Oxidized and nitrated nucleotides including 8-oxogunanine and 8-nitroguanine derivatives such as 8-nitroguanosine 3',5'-cyclic monophosphate were generated by reactive nitrogen oxides and reactive oxygen species in cultured cells and in tissues. 8-oxoguanine and 8-nitroguanine in DNA and RNA are potentially mutagenic, and the former also induces cell death. Some derivative, 8-nitroguanosine 3',5'-cyclic monophosphate a major nitrated guanine nucleotide, was identified as a novel second messenger. Surprisingly, the amount of 8-nitroguanosine 3',5'-cyclic monophosphate generated was found to be higher than that of guanosine 3',5'-cyclic monophosphate in cells expressing inducible nitric oxide synthase. More important, 8-nitroguanosine 3',5'-cyclic monophosphate is electrophilic and reacted efficiently with sulfhydryls of proteins to produce a novel posttranslational modification (named S-guanylation) via guanosine 3',5'-cyclic monophosphate adduction. For example, 8-nitroguanosine 3',5'-cyclic monophosphate-induced S-guanylation of Kelch-like ECH-associated protein 1 led to NF-E2-related factor activation and induction of antioxidant enzymes. 8-nitroguanosine 3',5'-cyclic monophosphate may thus protect cells against oxidative stress-related cytotoxicity.

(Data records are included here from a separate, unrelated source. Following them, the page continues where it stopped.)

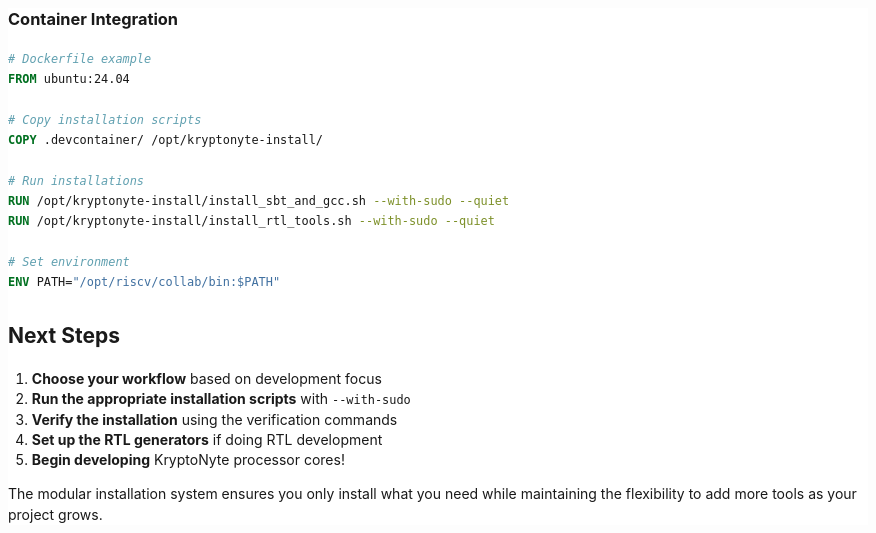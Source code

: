 ### Container Integration
```dockerfile
# Dockerfile example
FROM ubuntu:24.04

# Copy installation scripts
COPY .devcontainer/ /opt/kryptonyte-install/

# Run installations
RUN /opt/kryptonyte-install/install_sbt_and_gcc.sh --with-sudo --quiet
RUN /opt/kryptonyte-install/install_rtl_tools.sh --with-sudo --quiet

# Set environment
ENV PATH="/opt/riscv/collab/bin:$PATH"
```

## Next Steps

1. **Choose your workflow** based on development focus
2. **Run the appropriate installation scripts** with `--with-sudo`
3. **Verify the installation** using the verification commands
4. **Set up the RTL generators** if doing RTL development
5. **Begin developing** KryptoNyte processor cores!

The modular installation system ensures you only install what you need while maintaining the flexibility to add more tools as your project grows.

Therefore, although chemically modified nucleotides produced via oxidative and nitrative stress are regarded simply as endogenous mutagens, the endogenous nucleotides stored in cells per se may serve functionally as a sensing mechanism for reactive nitrogen oxides and oxygen species to induce cellular adaptive responses to oxidative stress.